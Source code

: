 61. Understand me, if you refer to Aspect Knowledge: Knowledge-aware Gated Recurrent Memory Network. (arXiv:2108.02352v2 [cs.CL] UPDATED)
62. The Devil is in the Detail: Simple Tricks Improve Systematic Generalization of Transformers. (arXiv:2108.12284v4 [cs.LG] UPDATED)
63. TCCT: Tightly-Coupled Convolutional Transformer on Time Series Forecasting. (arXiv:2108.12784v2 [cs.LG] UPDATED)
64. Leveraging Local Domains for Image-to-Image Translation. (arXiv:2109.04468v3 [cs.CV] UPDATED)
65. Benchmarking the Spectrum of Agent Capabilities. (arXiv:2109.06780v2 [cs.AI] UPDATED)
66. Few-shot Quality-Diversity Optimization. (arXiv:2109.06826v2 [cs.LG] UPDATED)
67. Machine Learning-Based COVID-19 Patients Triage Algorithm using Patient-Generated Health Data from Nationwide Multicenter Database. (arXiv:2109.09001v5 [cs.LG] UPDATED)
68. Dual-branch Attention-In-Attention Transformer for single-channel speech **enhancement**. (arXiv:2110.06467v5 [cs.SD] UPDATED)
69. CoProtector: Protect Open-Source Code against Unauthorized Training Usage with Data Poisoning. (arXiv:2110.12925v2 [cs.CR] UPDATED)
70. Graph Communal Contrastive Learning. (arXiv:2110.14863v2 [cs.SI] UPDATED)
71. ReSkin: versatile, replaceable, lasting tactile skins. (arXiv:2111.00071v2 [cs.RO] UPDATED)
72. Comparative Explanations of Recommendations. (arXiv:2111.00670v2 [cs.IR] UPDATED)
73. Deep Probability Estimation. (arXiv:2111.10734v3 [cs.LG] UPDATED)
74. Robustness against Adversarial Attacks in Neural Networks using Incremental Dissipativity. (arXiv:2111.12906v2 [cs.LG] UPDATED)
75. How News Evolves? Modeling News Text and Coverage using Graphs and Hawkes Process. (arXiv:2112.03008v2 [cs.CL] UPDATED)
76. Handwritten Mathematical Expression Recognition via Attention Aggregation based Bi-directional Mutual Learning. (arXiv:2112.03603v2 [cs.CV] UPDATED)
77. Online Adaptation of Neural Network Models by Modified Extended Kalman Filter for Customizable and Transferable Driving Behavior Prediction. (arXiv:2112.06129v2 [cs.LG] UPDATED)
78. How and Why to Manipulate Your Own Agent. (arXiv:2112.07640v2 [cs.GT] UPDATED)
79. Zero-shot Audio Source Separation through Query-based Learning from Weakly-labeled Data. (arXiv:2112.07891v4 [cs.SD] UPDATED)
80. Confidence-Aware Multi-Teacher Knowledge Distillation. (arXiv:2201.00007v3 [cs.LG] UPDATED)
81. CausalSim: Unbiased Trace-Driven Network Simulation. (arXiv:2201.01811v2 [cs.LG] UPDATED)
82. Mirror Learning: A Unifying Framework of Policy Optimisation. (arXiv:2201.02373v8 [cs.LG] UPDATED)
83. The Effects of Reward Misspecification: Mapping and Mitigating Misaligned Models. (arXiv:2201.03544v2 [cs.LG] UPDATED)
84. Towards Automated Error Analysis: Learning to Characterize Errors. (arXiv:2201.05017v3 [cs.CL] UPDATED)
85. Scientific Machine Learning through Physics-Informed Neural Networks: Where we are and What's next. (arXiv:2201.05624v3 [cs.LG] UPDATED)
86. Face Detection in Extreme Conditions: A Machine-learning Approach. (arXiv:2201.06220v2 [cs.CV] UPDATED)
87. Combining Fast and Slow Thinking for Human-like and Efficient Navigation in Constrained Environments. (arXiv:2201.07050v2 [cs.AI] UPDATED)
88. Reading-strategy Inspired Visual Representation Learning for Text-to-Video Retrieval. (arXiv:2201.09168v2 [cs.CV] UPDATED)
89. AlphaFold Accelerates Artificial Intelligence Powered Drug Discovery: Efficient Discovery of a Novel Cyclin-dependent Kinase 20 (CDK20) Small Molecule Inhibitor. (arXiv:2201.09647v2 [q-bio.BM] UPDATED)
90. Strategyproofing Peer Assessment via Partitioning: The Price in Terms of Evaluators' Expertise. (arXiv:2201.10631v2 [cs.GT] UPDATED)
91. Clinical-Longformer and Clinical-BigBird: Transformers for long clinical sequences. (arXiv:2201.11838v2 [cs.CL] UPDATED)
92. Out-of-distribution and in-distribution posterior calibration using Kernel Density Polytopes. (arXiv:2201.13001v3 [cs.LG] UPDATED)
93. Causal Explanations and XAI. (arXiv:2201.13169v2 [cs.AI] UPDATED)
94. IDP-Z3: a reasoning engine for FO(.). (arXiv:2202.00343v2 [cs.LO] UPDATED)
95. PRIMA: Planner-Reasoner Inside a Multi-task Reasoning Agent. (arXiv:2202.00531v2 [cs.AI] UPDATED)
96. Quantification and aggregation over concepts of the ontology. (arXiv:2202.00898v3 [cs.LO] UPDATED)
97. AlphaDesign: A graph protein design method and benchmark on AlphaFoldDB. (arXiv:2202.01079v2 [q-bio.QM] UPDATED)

────────────────────

What the task requires: Word for word, set down all of the material.

Task response:
Source code

: 61. Understand me, if you refer to Aspect Knowledge: Knowledge-aware Gated Recurrent Memory Network. (arXiv:2108.02352v2 [cs.CL] UPDATED)
62. The Devil is in the Detail: Simple Tricks Improve Systematic Generalization of Transformers. (arXiv:2108.12284v4 [cs.LG] UPDATED)
63. TCCT: Tightly-Coupled Convolutional Transformer on Time Series Forecasting. (arXiv:2108.12784v2 [cs.LG] UPDATED)
64. Leveraging Local Domains for Image-to-Image Translation. (arXiv:2109.04468v3 [cs.CV] UPDATED)
65. Benchmarking the Spectrum of Agent Capabilities. (arXiv:2109.06780v2 [cs.AI] UPDATED)
66. Few-shot Quality-Diversity Optimization. (arXiv:2109.06826v2 [cs.LG] UPDATED)
67. Machine Learning-Based COVID-19 Patients Triage Algorithm using Patient-Generated Health Data from Nationwide Multicenter Database. (arXiv:2109.09001v5 [cs.LG] UPDATED)
68. Dual-branch Attention-In-Attention Transformer for single-channel speech **enhancement**. (arXiv:2110.06467v5 [cs.SD] UPDATED)
69. CoProtector: Protect Open-Source Code against Unauthorized Training Usage with Data Poisoning. (arXiv:2110.12925v2 [cs.CR] UPDATED)
70. Graph Communal Contrastive Learning. (arXiv:2110.14863v2 [cs.SI] UPDATED)
71. ReSkin: versatile, replaceable, lasting tactile skins. (arXiv:2111.00071v2 [cs.RO] UPDATED)
72. Comparative Explanations of Recommendations. (arXiv:2111.00670v2 [cs.IR] UPDATED)
73. Deep Probability Estimation. (arXiv:2111.10734v3 [cs.LG] UPDATED)
74. Robustness against Adversarial Attacks in Neural Networks using Incremental Dissipativity. (arXiv:2111.12906v2 [cs.LG] UPDATED)
75. How News Evolves? Modeling News Text and Coverage using Graphs and Hawkes Process. (arXiv:2112.03008v2 [cs.CL] UPDATED)
76. Handwritten Mathematical Expression Recognition via Attention Aggregation based Bi-directional Mutual Learning. (arXiv:2112.03603v2 [cs.CV] UPDATED)
77. Online Adaptation of Neural Network Models by Modified Extended Kalman Filter for Customizable and Transferable Driving Behavior Prediction. (arXiv:2112.06129v2 [cs.LG] UPDATED)
78. How and Why to Manipulate Your Own Agent. (arXiv:2112.07640v2 [cs.GT] UPDATED)
79. Zero-shot Audio Source Separation through Query-based Learning from Weakly-labeled Data. (arXiv:2112.07891v4 [cs.SD] UPDATED)
80. Confidence-Aware Multi-Teacher Knowledge Distillation. (arXiv:2201.00007v3 [cs.LG] UPDATED)
81. CausalSim: Unbiased Trace-Driven Network Simulation. (arXiv:2201.01811v2 [cs.LG] UPDATED)
82. Mirror Learning: A Unifying Framework of Policy Optimisation. (arXiv:2201.02373v8 [cs.LG] UPDATED)
83. The Effects of Reward Misspecification: Mapping and Mitigating Misaligned Models. (arXiv:2201.03544v2 [cs.LG] UPDATED)
84. Towards Automated Error Analysis: Learning to Characterize Errors. (arXiv:2201.05017v3 [cs.CL] UPDATED)
85. Scientific Machine Learning through Physics-Informed Neural Networks: Where we are and What's next. (arXiv:2201.05624v3 [cs.LG] UPDATED)
86. Face Detection in Extreme Conditions: A Machine-learning Approach. (arXiv:2201.06220v2 [cs.CV] UPDATED)
87. Combining Fast and Slow Thinking for Human-like and Efficient Navigation in Constrained Environments. (arXiv:2201.07050v2 [cs.AI] UPDATED)
88. Reading-strategy Inspired Visual Representation Learning for Text-to-Video Retrieval. (arXiv:2201.09168v2 [cs.CV] UPDATED)
89. AlphaFold Accelerates Artificial Intelligence Powered Drug Discovery: Efficient Discovery of a Novel Cyclin-dependent Kinase 20 (CDK20) Small Molecule Inhibitor. (arXiv:2201.09647v2 [q-bio.BM] UPDATED)
90. Strategyproofing Peer Assessment via Partitioning: The Price in Terms of Evaluators' Expertise. (arXiv:2201.10631v2 [cs.GT] UPDATED)
91. Clinical-Longformer and Clinical-BigBird: Transformers for long clinical sequences. (arXiv:2201.11838v2 [cs.CL] UPDATED)
92. Out-of-distribution and in-distribution posterior calibration using Kernel Density Polytopes. (arXiv:2201.13001v3 [cs.LG] UPDATED)
93. Causal Explanations and XAI. (arXiv:2201.13169v2 [cs.AI] UPDATED)
94. IDP-Z3: a reasoning engine for FO(.). (arXiv:2202.00343v2 [cs.LO] UPDATED)
95. PRIMA: Planner-Reasoner Inside a Multi-task Reasoning Agent. (arXiv:2202.00531v2 [cs.AI] UPDATED)
96. Quantification and aggregation over concepts of the ontology. (arXiv:2202.00898v3 [cs.LO] UPDATED)
97. AlphaDesign: A graph protein design method and benchmark on AlphaFoldDB. (arXiv:2202.01079v2 [q-bio.QM] UPDATED)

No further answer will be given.